Propongo come rafforzativo di questa esigenza, o se si vuole come attenuante, la condizione di appartenenza ad un partito che in Sardegna è da tempo orfano di guida e che nazionalmente è sospe¬so tra una prognosi riservata e una dichiarazione di morte presunta.
E in Sardegna, con l’approssimarsi della scadenza elettorale, si intrecciano riflessioni e proposte simultaneamente orientate a defi¬nire nuove “cose”, nuove alleanze ma anche nuove dirigenze e nuove dislocazioni di vecchie “cose” e di vecchi dirigenti. Non mi pare estraneo al dibattito il desiderio, inconfessato, di molti protagonisti di guadagnare una sopravvivenza personale.
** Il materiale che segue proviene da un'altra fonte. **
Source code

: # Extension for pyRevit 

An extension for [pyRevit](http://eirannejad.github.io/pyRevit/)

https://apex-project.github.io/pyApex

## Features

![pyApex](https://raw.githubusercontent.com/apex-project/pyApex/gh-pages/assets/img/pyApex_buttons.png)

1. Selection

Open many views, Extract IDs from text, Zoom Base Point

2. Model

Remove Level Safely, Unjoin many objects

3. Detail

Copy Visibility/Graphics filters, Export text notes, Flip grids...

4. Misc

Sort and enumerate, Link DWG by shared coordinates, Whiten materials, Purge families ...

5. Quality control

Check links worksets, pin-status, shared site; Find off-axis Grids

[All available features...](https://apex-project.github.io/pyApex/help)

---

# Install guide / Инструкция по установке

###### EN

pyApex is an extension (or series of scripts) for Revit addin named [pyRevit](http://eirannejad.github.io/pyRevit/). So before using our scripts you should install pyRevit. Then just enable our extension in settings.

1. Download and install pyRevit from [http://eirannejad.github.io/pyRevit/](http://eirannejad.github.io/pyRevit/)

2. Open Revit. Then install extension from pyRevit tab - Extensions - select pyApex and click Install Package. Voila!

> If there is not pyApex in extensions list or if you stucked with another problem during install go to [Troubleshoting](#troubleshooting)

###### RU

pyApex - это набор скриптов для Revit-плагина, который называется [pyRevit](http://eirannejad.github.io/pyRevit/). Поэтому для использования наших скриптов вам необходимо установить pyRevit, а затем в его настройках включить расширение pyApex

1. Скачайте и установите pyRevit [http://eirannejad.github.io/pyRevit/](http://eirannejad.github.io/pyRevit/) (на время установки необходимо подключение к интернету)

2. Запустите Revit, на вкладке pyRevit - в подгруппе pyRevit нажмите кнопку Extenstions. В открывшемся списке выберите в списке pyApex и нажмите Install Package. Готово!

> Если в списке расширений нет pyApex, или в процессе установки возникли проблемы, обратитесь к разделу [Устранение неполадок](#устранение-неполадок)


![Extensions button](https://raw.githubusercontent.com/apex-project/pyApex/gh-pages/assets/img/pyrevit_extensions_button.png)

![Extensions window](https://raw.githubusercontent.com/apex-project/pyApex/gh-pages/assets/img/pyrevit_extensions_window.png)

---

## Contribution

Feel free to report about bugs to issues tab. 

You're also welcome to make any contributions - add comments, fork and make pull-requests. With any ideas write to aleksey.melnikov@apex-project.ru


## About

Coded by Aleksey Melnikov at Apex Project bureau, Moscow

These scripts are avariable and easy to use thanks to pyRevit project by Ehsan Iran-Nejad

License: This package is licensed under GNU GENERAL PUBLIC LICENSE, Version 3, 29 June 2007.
Il nostro (nel senso di democratici cristiani) problema principale pare riducibile nel dilemma rinnovamento della DC o costituzione di un nuovo soggetto politico.
Io mi vado sempre più convincendo che l’esistente non è agevolmente rinnovabile: nella semplificazione della società “informata” esso identifica il vecchio sistema e la dirigenza prevale, nell’immaginario collettivo, sulle idee così come la cronaca giudiziaria prevale nel consuntivo storico.
Il rinnovamento peraltro richiede atti visibili di una discontinuità talmente radicale da essere malvolentieri digerita da chi dovrebbe deciderla e ad un tempo subirla.
La soluzione inversa non è tuttavia priva di rischi e di incognite. Si tratterebbe di trasferire in un nuovo edificio politico non solo il patrimonio ideale ma anche tutte le energie vitali attualmente pre¬senti nella DC.
Sono fondate le perplessità di chi vede il rischio di un nuovo e più grossolano trasformismo così come quelle di chi ritiene affatto scontato il consenso pronto e disponibile della comunità di cittadi¬ni che ancora oggi costituiscono la base della DC.
Questa seconda scelta tuttavia diventa ogni giorno più necessaria per il rapido logorio della prima e i margini per una transizione graduale sono ormai ridottissimi.
Sarà forse necessario che Martinazzoli operi una scelta “verticistica” anticipando un Congresso che sarebbe incapace di trovare sintesi unitarie: d’altra parte se l’ambizione dichiarata è sincera non si può confidare nell’entusiasmo di chi deve farsi da parte e l’appello a diffusi atti di generosità mi pare largamente inascoltato.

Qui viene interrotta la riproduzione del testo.